L’artista che guardava ai grandi maestri della scultura del passato, reinterpretandoli spesso alla luce della contemporaneità e dell’innovazione
ROBERTA MELDINI. Plastica linearità e sinuosa tridimensionalità
A dieci anni dalla morte Palazzo Merulana propone una retrospettiva dell’artista Roberta Meldini (1930-2011) protagonista di rilievo nel panorama artistico della seconda metà del Novecento.
Nata a Rimini, l’artista si trasferisce giovanissima a Roma dove consegue i diplomi di Liceo Artistico e Accademia di Belle Arti.
Negli anni di studio è allieva di Michele Guerrisi, Domenico Purificato e Giuseppe Capogrossi.
In seguito, perfeziona la lavorazione del marmo presso lo studio dello scultore Giovanni Ardini e approfondisce la tecnica del cesello con Lorenzo Guerrini.
Le sue sculture, i disegni, gli olii, le incisioni ed i rami sbalzati sono presenti in collezioni pubbliche e private, italiane e straniere.
L’esposizione presenta una selezione di oltre 50 opere – 16 tra sculture in bronzo, cemento, e terracotta e 36 tra dipinti, grafica incisoria e disegni a linea continua.
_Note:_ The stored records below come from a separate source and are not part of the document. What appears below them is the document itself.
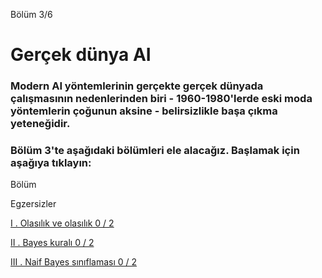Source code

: Bölüm 3/6

# Gerçek dünya AI

### Modern AI yöntemlerinin gerçekte gerçek dünyada çalışmasının nedenlerinden biri - 1960-1980'lerde eski moda yöntemlerin çoğunun aksine - belirsizlikle başa çıkma yeteneğidir.



### Bölüm 3'te aşağıdaki bölümleri ele alacağız. Başlamak için aşağıya tıklayın:

Bölüm

Egzersizler

[I . Olasılık ve olasılık 0 / 2](https://course.elementsofai.com/3/1)

[II . Bayes kuralı 0 / 2](https://course.elementsofai.com/3/2)

[III . Naif Bayes sınıflaması 0 / 2](https://course.elementsofai.com/3/3)

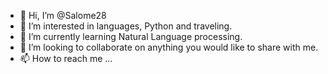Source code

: - 👋 Hi, I’m @Salome28
- 👀 I’m interested in languages, Python and traveling.
- 🌱 I’m currently learning Natural Language processing.
- 💞️ I’m looking to collaborate on anything you would like to share with me.
- 📫 How to reach me ...

<!---
Salome28/Salome28 is a ✨ special ✨ repository because its `README.md` (this file) appears on your GitHub profile.
You can click the Preview link to take a look at your changes.
--->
La curatrice Brigida Mascitti ha scelto opere che rappresentano le tre tematiche predilette dell’artista:
- La donne, figure monolitiche isolate, nelle pose più disparate – distese, sedute, in piedi – o in contesti naturalistici incontaminati dal carattere fiabesco;
- I ritratti, persone vicine all’artista o personaggi sconosciuti, appartenenti ai più disparati ceti sociali;
- gli animali, soggetto “umanizzato e tipizzato”, molto caro a Roberta Meldini.
L’opera di Meldini è una forma di “elogio alla vita”, che si esprime in una costante ricerca di un segno originale e distinto, ma al contempo memore della produzione scultorea figurativa nazionale ed internazionale del primo Novecento.
Nel suo lavoro infatti l’artista guarda a Giacomo Manzù, Marino Marini, Emilio Greco, Venanzo Crocetti come a Henry Moore e Constantin Brancusi.